Bioshock took his last breath at 12:01pm, EST, March 25, 2014. He was survived by his many children whom he never openly acknowledged.
Bioshock was a connoisseur of hot dogs and potato chips that came from the garbage. He also loved eating pineapples out of cash registers. His favorite hobby was meticulously scanning every drawer, broken gun turret, and public fountain for coins. The only things he loved more than money was using said money to finance his first loves: immolating drug addicts and decapitating law enforcement.
He left a legacy of being a belligerent racist; often hurling slurs at “Blacks,” “Jews,” and the “Foreign Hordes.” Simultaneously, he was remembered fondly as a masterful artist. He spent countless hours meticulously illustrating the parasitic nature of religious fanaticism. Many of his critics challenged this hypocrisy when he shifted into his “prophetic American patriotism” phase. Most of all, his competitors and fans alike revered his ability to depict humanity at its absolute worst.

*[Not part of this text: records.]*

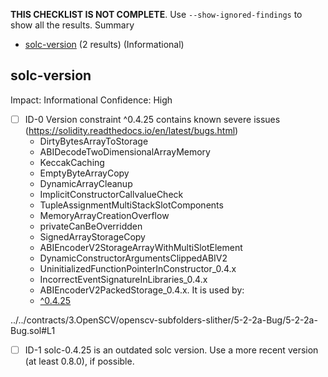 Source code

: **THIS CHECKLIST IS NOT COMPLETE**. Use `--show-ignored-findings` to show all the results.
Summary
 - [solc-version](#solc-version) (2 results) (Informational)
## solc-version
Impact: Informational
Confidence: High
 - [ ] ID-0
Version constraint ^0.4.25 contains known severe issues (https://solidity.readthedocs.io/en/latest/bugs.html)
	- DirtyBytesArrayToStorage
	- ABIDecodeTwoDimensionalArrayMemory
	- KeccakCaching
	- EmptyByteArrayCopy
	- DynamicArrayCleanup
	- ImplicitConstructorCallvalueCheck
	- TupleAssignmentMultiStackSlotComponents
	- MemoryArrayCreationOverflow
	- privateCanBeOverridden
	- SignedArrayStorageCopy
	- ABIEncoderV2StorageArrayWithMultiSlotElement
	- DynamicConstructorArgumentsClippedABIV2
	- UninitializedFunctionPointerInConstructor_0.4.x
	- IncorrectEventSignatureInLibraries_0.4.x
	- ABIEncoderV2PackedStorage_0.4.x.
It is used by:
	- [^0.4.25](../../contracts/3.OpenSCV/openscv-subfolders-slither/5-2-2a-Bug/5-2-2a-Bug.sol#L1)

../../contracts/3.OpenSCV/openscv-subfolders-slither/5-2-2a-Bug/5-2-2a-Bug.sol#L1


 - [ ] ID-1
solc-0.4.25 is an outdated solc version. Use a more recent version (at least 0.8.0), if possible.

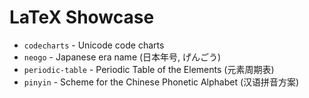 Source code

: # LaTeX Showcase

- `codecharts` - Unicode code charts
- `neogo` - Japanese era name (日本年号, げんごう)
- `periodic-table` - Periodic Table of the Elements (元素周期表)
- `pinyin` - Scheme for the Chinese Phonetic Alphabet (汉语拼音方案)
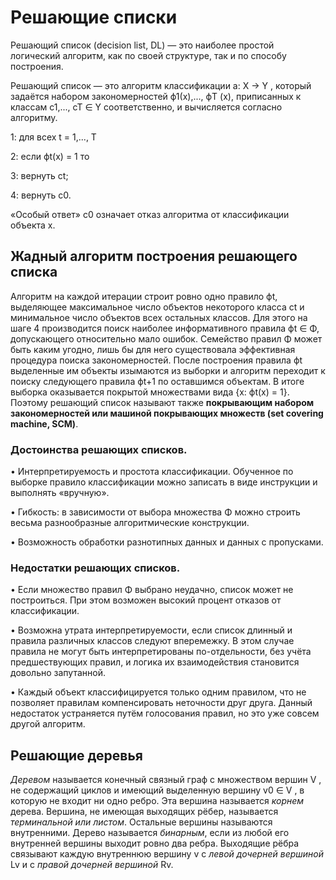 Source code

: # Решающие списки

Решающий список (decision list, DL) — это наиболее простой логический алгоритм, как по своей структуре, так и по способу построения.

Решающий список — это алгоритм классификации a: X → Y , который задаётся набором закономерностей ϕ1(x),..., ϕT (x), приписанных к классам c1,..., cT ∈ Y соответственно, и вычисляется согласно алгоритму.

1: для всех t = 1,..., T

2: если ϕt(x) = 1 то

3: вернуть ct;

4: вернуть c0.

«Особый ответ» c0 означает отказ алгоритма от классификации объекта x.

## Жадный алгоритм построения решающего списка

Алгоритм на каждой итерации строит ровно одно правило ϕt, выделяющее максимальное число объектов некоторого класса ct и минимальное число объектов всех остальных классов. Для этого на шаге 4 производится поиск наиболее информативного правила ϕt ∈ Φ, допускающего относительно мало ошибок. Семейство правил Φ может быть каким угодно, лишь бы для него существовала эффективная
процедура поиска закономерностей. После построения правила ϕt выделенные им объекты изымаются из выборки и алгоритм переходит к поиску следующего правила ϕt+1 по оставшимся объектам. В итоге выборка оказывается покрытой множествами вида {x: ϕt(x) = 1}. Поэтому решающий список называют также __покрывающим набором закономерностей или машиной покрывающих множеств (set
covering machine, SCM)__.


### Достоинства решающих списков.
• Интерпретируемость и простота классификации. Обученное по выборке правило классификации можно записать в виде инструкции и выполнять «вручную».

• Гибкость: в зависимости от выбора множества Φ можно строить весьма разнообразные алгоритмические конструкции.

• Возможность обработки разнотипных данных и данных с пропусками.

### Недостатки решающих списков.
• Если множество правил Φ выбрано неудачно, список может не построиться. При этом возможен высокий процент отказов от классификации.

• Возможна утрата интерпретируемости, если список длинный и правила различных классов следуют вперемежку. В этом случае правила не могут быть интерпретированы по-отдельности, без учёта предшествующих правил, и логика их взаимодействия становится довольно запутанной.

• Каждый объект классифицируется только одним правилом, что не позволяет
правилам компенсировать неточности друг друга. Данный недостаток устраняется путём голосования правил, но это уже совсем другой алгоритм.


## Решающие деревья

*Деревом* называется конечный связный граф с множеством вершин V , не содержащий циклов и имеющий выделенную вершину v0 ∈ V , в которую не входит ни одно ребро. Эта вершина называется *корнем* дерева. Вершина, не имеющая выходящих рёбер, называется *терминальной или листом*. Остальные вершины называются внутренними. Дерево называется *бинарным*, если из любой его внутренней вершины выходит ровно два ребра. Выходящие рёбра связывают каждую внутреннюю вершину v с *левой дочерней вершиной* Lv и с *правой дочерней вершиной* Rv.
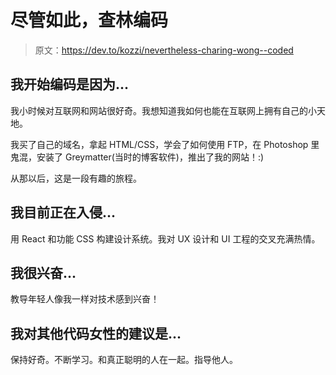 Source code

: # 尽管如此，查林编码

> 原文：<https://dev.to/kozzi/nevertheless-charing-wong--coded>

## 我开始编码是因为...

我小时候对互联网和网站很好奇。我想知道我如何也能在互联网上拥有自己的小天地。

我买了自己的域名，拿起 HTML/CSS，学会了如何使用 FTP，在 Photoshop 里鬼混，安装了 Greymatter(当时的博客软件)，推出了我的网站！:)

从那以后，这是一段有趣的旅程。

## 我目前正在入侵...

用 React 和功能 CSS 构建设计系统。我对 UX 设计和 UI 工程的交叉充满热情。

## 我很兴奋...

教导年轻人像我一样对技术感到兴奋！

## 我对其他代码女性的建议是...

保持好奇。不断学习。和真正聪明的人在一起。指导他人。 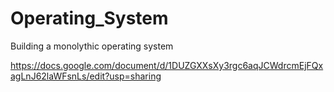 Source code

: # Operating_System
Building a monolythic operating system

https://docs.google.com/document/d/1DUZGXXsXy3rgc6aqJCWdrcmEjFQxagLnJ62laWFsnLs/edit?usp=sharing
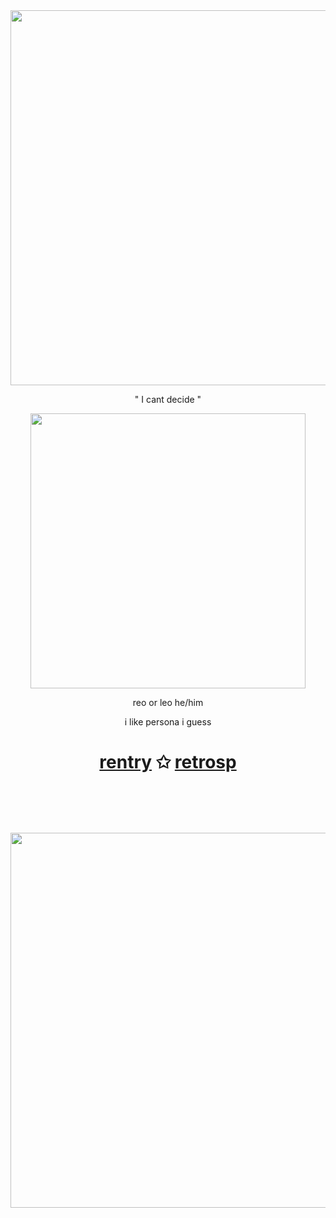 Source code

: ㅤㅤㅤㅤㅤㅤㅤㅤㅤㅤㅤㅤ
<p align="center"><img src="https://i.imgur.com/R90EoIG.png&=75" width="600">

<p align="center"> " I cant decide "
    
<p align="center"><img src="https://i.imgur.com/G00I6ZW.png&=80" width="440">
<p align="center"> reo or leo  he/him
<p align="center">i like persona i guess


<h1 align="center"></[retros](https://retrospring.net/@goroplushie)>
  
[rentry](https://rentry.co/anti-thief)
✩ [ retrosp](https://retrospring.net/@goroplushie)

ㅤㅤㅤㅤㅤㅤㅤㅤㅤㅤㅤㅤ

<p align="center"><img src="https://i.imgur.com/frGvEmw.png&=75" width="600">




ㅤㅤㅤㅤㅤㅤㅤㅤㅤㅤㅤㅤ
  



ㅤ
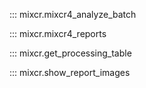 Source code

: 
::: mixcr.mixcr4_analyze_batch

::: mixcr.mixcr4_reports

::: mixcr.get_processing_table

::: mixcr.show_report_images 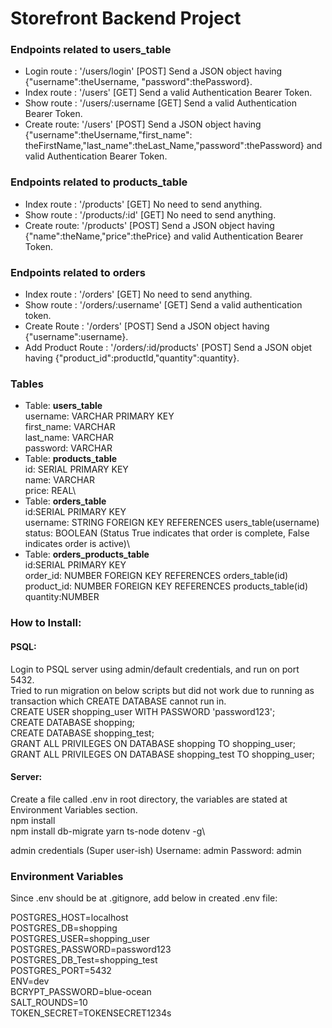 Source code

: # Storefront Backend Project


### Endpoints related to users_table  
- Login route : '/users/login' [POST]                  Send a JSON object having {"username":theUsername, "password":thePassword}.
- Index route : '/users' [GET]                        Send a valid Authentication Bearer Token.
- Show route  : '/users/:username [GET]      Send a valid Authentication Bearer Token.
- Create route: '/users' [POST]                       Send a JSON object having {"username":theUsername,"first_name": theFirstName,"last_name":theLast_Name,"password":thePassword} and valid Authentication Bearer Token.

### Endpoints related to products_table
- Index route : '/products' [GET]     No need to send anything.
- Show route  : '/products/:id' [GET] No need to send anything.
- Create route: '/products' [POST]    Send a JSON object having {"name":theName,"price":thePrice} and valid Authentication Bearer Token.

### Endpoints related to orders
- Index route         : '/orders' [GET]       No need to send anything.
- Show route          : '/orders/:username' [GET]  Send a valid authentication token.
- Create Route        : '/orders' [POST] Send a JSON object having {"username":username}.
- Add Product Route   : '/orders/:id/products' [POST] Send a JSON objet having {"product_id":productId,"quantity":quantity}.
### Tables
- Table: **users_table**\
 username: VARCHAR PRIMARY KEY\
 first_name: VARCHAR\
 last_name: VARCHAR\
 password: VARCHAR
- Table: **products_table**\
id: SERIAL PRIMARY KEY\
name: VARCHAR\
price: REAL\
- Table: **orders_table**\
id:SERIAL PRIMARY KEY\
username: STRING FOREIGN KEY REFERENCES users_table(username)\
status: BOOLEAN (Status True indicates that order is complete, False indicates order is active)\
- Table: **orders_products_table**\
id:SERIAL PRIMARY KEY\
order_id: NUMBER FOREIGN KEY REFERENCES orders_table(id)\
product_id: NUMBER FOREIGN KEY REFERENCES products_table(id)\
quantity:NUMBER


### How to Install:

#### PSQL:
Login to PSQL server using admin/default credentials, and run on port 5432.\
Tried to run migration on below scripts but did not work due to running as transaction which CREATE DATABASE cannot run in.\
CREATE USER shopping_user WITH PASSWORD 'password123';\
CREATE DATABASE shopping;\
CREATE DATABASE shopping_test;\
GRANT ALL PRIVILEGES ON DATABASE shopping TO shopping_user;\
GRANT ALL PRIVILEGES ON DATABASE shopping_test TO shopping_user;


#### Server:
Create a file called .env in root directory, the variables are stated at Environment Variables section.\
npm install\
npm install db-migrate yarn ts-node dotenv -g\


admin credentials (Super user-ish)
Username: admin
Password: admin


### Environment Variables

Since .env should be at .gitignore, add below in created .env file:

POSTGRES_HOST=localhost\
POSTGRES_DB=shopping\
POSTGRES_USER=shopping_user\
POSTGRES_PASSWORD=password123\
POSTGRES_DB_Test=shopping_test\
POSTGRES_PORT=5432\
ENV=dev\
BCRYPT_PASSWORD=blue-ocean\
SALT_ROUNDS=10\
TOKEN_SECRET=TOKENSECRET1234s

In the end, Bioshock got the bloody skull-bludgeoned-by-a-rusty-wrench death he obsessed over. Though, it was not until bringing some conclusive satisfaction to the paradoxical time loop that only Star Trek and Back to the Future could relate to. Services will not be held as Bioshock held his own funeral (aka. Burial at Sea Ep.2). In lieu of flowers, Bioshock’s estranged children request that fans and admirers play “something else.”